冉茵笑了,“时间不早了,我要回去了,你……”冉茵还没说完,陆贠霆的电话就响了。她看着他走向远处接电话,脑子里忽然出现了陆老说过的话。他是什么样的人,陆老最清楚。他已经习惯了这样的生活,没法改变。X大集团于陆贠霆来说,是他的商业帝国。冉茵低下头,看着鲜美的鱼汤一点胃口都没有,从衣兜里摸出了一支烟,缓缓点燃。等她抽完了这只烟,看着陆贠霆还没回来,可陈子琪的电话已经追了过来。她接了电话,听到陈子琪的话用手死死的按着头。“你等我,半个小时我回去,你拦着点翟羽,叫他别冲动,事情已经然已经出了,也别怕事,我看见车了,我先走了。”
她看见远处的的计程车,立刻对着计程车招手。陆贠霆回来的时候,看见冉茵坐在计程车里走了,面色微微有些沉,转身朝着自己车方向快速走去。下午三点半。冉茵看着眼前的文件,许久没说话。陈子琪望着冉茵不出声,轻声道:“彩壳那边已经先发制人,说我们篡改合同,我们现在很被动,现在我们怎么办?”
“翟羽呢?”
“去彩壳那边跟洪总碰面了,但是我感觉这样的碰面没什么意义,对方说我们的合同有问题,一早就丢出了问题,我们现在如果没有办法证明那个合同不是我们更改的,就要承担伪造合同的罪名,冉总,这可不是开玩笑的。”
“之前翟羽不是要找和彩壳签过的合同?”
“合同找不到了。”
冉茵拿出了一支烟,点燃。陈子琪看着冉茵抽烟,皱起眉,“你别抽烟了,喉咙都要哑了。”
“那你告诉我,合同都是甲乙双方各一份,和彩壳的合同怎么消失了?”
“确实找不到了。”
“如果是内部人做的,抓到那个人。”
冉茵闭上眼睛,觉得有点烦,“可我相信我的人,接触合同的人不会把合同弄没,合同哪儿去了?”
陈子琪也好奇这事,莫名其妙的合同就失踪了,也不知道去了什么地方。“这事等等翟羽,毕竟是去了一趟彩壳,应该有些收获,好了,你先去忙你的。”
冉茵对着陈子琪摆了摆手,让陈子琪先出去。陈子琪看着冉茵眉眼间的愁容,还想开口,可犹豫了一下终究没说话,转身走了出去。冉茵看着陈子琪的背影,拿起了桌上的资料。洪欣笙,原来在投行公司做过,和翟羽在同一个公司,曾经因为竞职岗位被翟羽撬走一单生意,最后她辞职从投行公司辞职。彩壳前任董事长段明莉和洪欣笙有亲戚关系无疑,将彩壳钻品半卖半送给了洪欣笙,就这样洪欣笙成了彩壳的董事长。据她了解段明莉醉心权利,曾经为了彩壳钻品赶出了自己的两个哥哥,成为彩壳的继承人。冉氏集团和彩壳钻品的合同忽然消失不见了,她不觉得问题出在冉氏身上,那就只能出在彩壳那边。她应该好好查一查洪欣笙这人。冉茵觉得这人带着点邪气,洪家的两个男人都比不上这个女人,这个女人能上位,靠的自然不是普通手腕。半个小时之后。翟羽像是吃瘪一样,脸色很难看的坐在冉茵办公室里。冉茵难得见翟羽这幅模样,轻声道:“怎么回事?见了一趟洪总,杀了你的锐气,整个人蔫的跟霜打过的茄子一样。”

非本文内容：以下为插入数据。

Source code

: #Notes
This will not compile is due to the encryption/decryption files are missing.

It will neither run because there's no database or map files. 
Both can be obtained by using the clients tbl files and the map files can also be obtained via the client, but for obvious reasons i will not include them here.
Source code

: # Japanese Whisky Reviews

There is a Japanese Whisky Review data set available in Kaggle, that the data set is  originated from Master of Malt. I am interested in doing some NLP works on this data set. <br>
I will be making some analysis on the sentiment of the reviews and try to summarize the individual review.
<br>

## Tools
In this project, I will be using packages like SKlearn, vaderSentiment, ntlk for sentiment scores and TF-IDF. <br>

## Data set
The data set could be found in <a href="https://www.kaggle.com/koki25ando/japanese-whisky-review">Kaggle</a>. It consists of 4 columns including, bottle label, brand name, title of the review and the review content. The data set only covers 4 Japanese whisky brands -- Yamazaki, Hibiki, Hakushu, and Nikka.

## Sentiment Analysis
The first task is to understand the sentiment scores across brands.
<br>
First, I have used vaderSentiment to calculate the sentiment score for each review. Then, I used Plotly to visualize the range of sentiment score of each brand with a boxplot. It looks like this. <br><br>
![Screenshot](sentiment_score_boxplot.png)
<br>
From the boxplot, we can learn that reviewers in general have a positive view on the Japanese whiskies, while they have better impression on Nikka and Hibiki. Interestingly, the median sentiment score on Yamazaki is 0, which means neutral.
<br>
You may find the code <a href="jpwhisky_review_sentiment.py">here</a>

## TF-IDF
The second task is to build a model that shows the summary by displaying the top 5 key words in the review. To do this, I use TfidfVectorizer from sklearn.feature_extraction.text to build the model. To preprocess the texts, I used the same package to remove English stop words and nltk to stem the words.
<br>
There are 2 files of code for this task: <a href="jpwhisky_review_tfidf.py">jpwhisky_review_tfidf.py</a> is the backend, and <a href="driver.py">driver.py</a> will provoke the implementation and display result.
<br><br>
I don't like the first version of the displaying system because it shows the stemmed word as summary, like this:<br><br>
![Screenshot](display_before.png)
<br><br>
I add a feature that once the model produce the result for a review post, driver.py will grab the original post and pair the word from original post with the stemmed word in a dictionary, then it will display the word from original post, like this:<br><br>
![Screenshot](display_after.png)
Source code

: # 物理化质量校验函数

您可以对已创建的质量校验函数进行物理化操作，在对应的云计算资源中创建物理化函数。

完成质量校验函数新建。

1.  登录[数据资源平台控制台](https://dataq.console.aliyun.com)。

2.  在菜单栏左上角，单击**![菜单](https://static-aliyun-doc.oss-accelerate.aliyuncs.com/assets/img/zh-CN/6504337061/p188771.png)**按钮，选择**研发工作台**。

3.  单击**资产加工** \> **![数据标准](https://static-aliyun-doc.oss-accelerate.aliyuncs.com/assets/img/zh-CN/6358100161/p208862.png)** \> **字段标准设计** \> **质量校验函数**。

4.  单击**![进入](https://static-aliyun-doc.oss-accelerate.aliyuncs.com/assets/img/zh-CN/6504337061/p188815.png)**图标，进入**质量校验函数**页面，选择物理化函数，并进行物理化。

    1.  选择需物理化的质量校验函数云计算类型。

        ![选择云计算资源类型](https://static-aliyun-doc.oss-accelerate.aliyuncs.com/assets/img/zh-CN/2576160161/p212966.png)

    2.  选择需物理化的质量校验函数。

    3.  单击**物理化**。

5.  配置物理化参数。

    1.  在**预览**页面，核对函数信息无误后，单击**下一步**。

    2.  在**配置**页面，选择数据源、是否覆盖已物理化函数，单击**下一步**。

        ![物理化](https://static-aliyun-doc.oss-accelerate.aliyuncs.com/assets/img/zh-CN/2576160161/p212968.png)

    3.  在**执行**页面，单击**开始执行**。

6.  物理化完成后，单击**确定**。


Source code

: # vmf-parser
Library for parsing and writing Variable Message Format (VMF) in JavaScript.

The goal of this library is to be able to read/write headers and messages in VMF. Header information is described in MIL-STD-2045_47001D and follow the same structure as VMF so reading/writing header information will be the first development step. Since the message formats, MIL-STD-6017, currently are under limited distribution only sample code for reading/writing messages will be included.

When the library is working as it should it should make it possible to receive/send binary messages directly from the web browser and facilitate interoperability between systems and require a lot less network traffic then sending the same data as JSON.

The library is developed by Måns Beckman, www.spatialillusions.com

“她威胁我。说我们不按照他们的合同走,就会告我们,那合同我们太吃亏了,不但是霸王条款,还在渠道商限制了我们的商品给彩壳做宣传,彩壳那边怕是亲自要改头换面,亲自去和那些渠道商谈,用他们换了名字的品牌挤兑他们的彩壳。”
“这办法想的真妙,彩壳也有十几年的创建时间,牌子也打出去了,内部出问题了?为什么要用这个办法?”
“洪欣笙的意思是不想和冉氏合作。”
“冉氏并没亏待彩壳,还有之前彩壳签下的合同,哪儿去了?”
“我还在找,不过我今天见了洪欣笙,她很冷静,看起来不是因为仇怨这样做,冉总,我觉得这里必有内因,我再去查一查。”
“可对方已经给我送了法院的传票。”
冉茵把法院的传票拿到了翟羽面前,“并且电话告知我,要按照他们的合同走。”
翟羽拿起传票看了一眼,轻声道:“我今晚就查清楚这件事。”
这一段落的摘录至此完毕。